Parabéns Gamaliel: “ 34. Mas, levantando-se no conselho um certo fariseu, chamado Gamaliel, doutor da lei, venerado por todo o povo, mandou que, por um pouco, levassem para fora os apóstolos; 35. E disse-lhes: Varões israelitas, acautelai-vos a respeito do que haveis de fazer a estes homens. 36. Porque antes destes dias, levantou-se Teudas, dizendo ser alguém: a este se ajuntou o número de uns quatrocentos homens; o qual foi morto, e todos os que lhe deram ouvidos foram dispersos e reduzidos a nada. 37. Depois deste, levantou-se Judas, o Galileu, nos dias do alistamento, e levou muito povo após si; mas, também, este pereceu, e todos os que lhe deram ouvidos foram dispersos. 38. E agora, digo-vos: Dai de mão a estes homens, e deixai-os, porque, se este conselho ou esta obra é de homens, se desfará. 39. Mas, se é de Deus, não podereis desfazê-la; para que não aconteça serdes também achados combatendo contra Deus” At 5.34-39

IV. AS TESTEMUNHAS DA RESSURREIÇÃO DE CRISTO

“ E que foi visto por Cefas e depois pelos doze. Depois, foi visto, uma vez, por mais de quinhentos irmãos, dos quais vive ainda a maior parte, mas alguns já dormem ”. (15.5,6). Paulo faz uma revisão das evidências da ressurreição de Cristo e apresenta aos Coríntios as testemunhas oculares da ressurreição de Cristo inclusive declara que “muitas delas ainda vivia”, fortalecendo ainda mais a sua fala, no v.14,17 ele fala hipoteticamente “Se Cristo não tivesse ressuscitado”, mas é no v.20 as hipóteses foram embora e ele afirma uma certeza. Cristo realmente ressuscitou.

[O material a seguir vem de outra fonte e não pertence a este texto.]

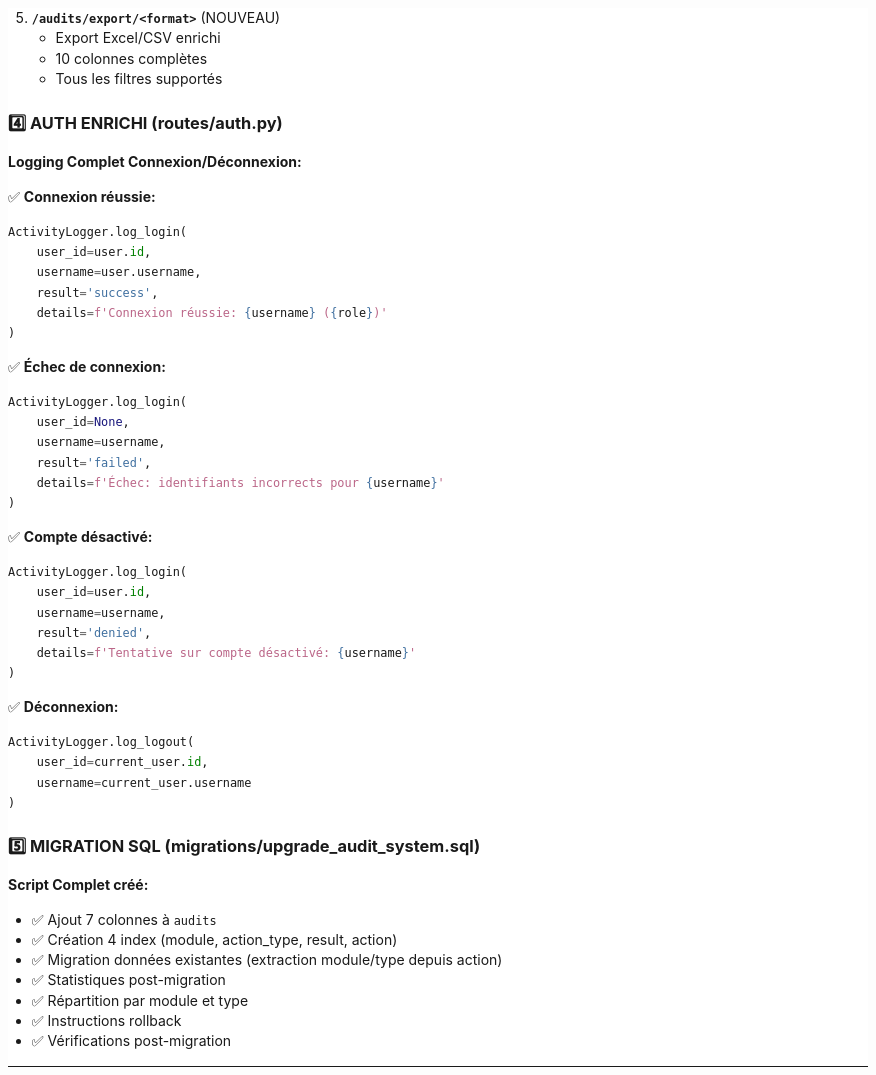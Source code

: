 5. **`/audits/export/<format>`** (NOUVEAU)
   - Export Excel/CSV enrichi
   - 10 colonnes complètes
   - Tous les filtres supportés

### 4️⃣ AUTH ENRICHI (routes/auth.py)

**Logging Complet Connexion/Déconnexion:**

✅ **Connexion réussie:**
```python
ActivityLogger.log_login(
    user_id=user.id,
    username=user.username,
    result='success',
    details=f'Connexion réussie: {username} ({role})'
)
```

✅ **Échec de connexion:**
```python
ActivityLogger.log_login(
    user_id=None,
    username=username,
    result='failed',
    details=f'Échec: identifiants incorrects pour {username}'
)
```

✅ **Compte désactivé:**
```python
ActivityLogger.log_login(
    user_id=user.id,
    username=username,
    result='denied',
    details=f'Tentative sur compte désactivé: {username}'
)
```

✅ **Déconnexion:**
```python
ActivityLogger.log_logout(
    user_id=current_user.id,
    username=current_user.username
)
```

### 5️⃣ MIGRATION SQL (migrations/upgrade_audit_system.sql)

**Script Complet créé:**
- ✅ Ajout 7 colonnes à `audits`
- ✅ Création 4 index (module, action_type, result, action)
- ✅ Migration données existantes (extraction module/type depuis action)
- ✅ Statistiques post-migration
- ✅ Répartition par module et type
- ✅ Instructions rollback
- ✅ Vérifications post-migration

---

Segue a lista completa das aparições de Cristo após sua ressurreição:

1. Os evangelhos. Todos os evangelhos atestam que Jesus precisou morrer para resgatar-nos do pecado, mas ressurgiu com mui grande poder e autoridade (Mt 28.1-10; Mc 16.1-8; Lc 24.1-12; Jo 20.1-10).
Jesus foi visto primeiramente pelo grupo de mulheres que foram ate ao Sepulcro - Mt 28.9-10.
2. Os Atos dos Apóstolos. – At. 1.3-11; 9.3-6.
Muitos na Ascensão;
Paulo, perto de Damasco.
3. Pedro e os doze.
Visto por Cefas, (Lc 24.34; 1 Co 15.5 ) também chamado Pedro;
Por dois discípulos no caminho de Emaús – Lc 14.13-31);
Apóstolos (sem Tomé) – Lc 24.36-45);
Apóstolos (com Tomé) – Jo 20.24-29);
A alguns Apóstolos no Lago de Tiberíades – Jo 21.1-23;
4. Os quinhentos irmãos.
Quinhentos irmãos que estavam na Galiléia – 1 Co 15.6;
5. Tiago.
Aparece a Tiago em Jerusalém – 1 Co 15.7;
Muitos na Ascensão – At 1.3-11;
6. Paulo.
Aparece a Paulo por duas vezes respectivamente:
Perto de Damasco – At 9.3-6;
Estevão apedrejado – At 7.55.
Paulo no Templo – At 22.17-21; 23.11
E por ultimo aparece a João na Ilha de Pátimos – Ap 1.10-19.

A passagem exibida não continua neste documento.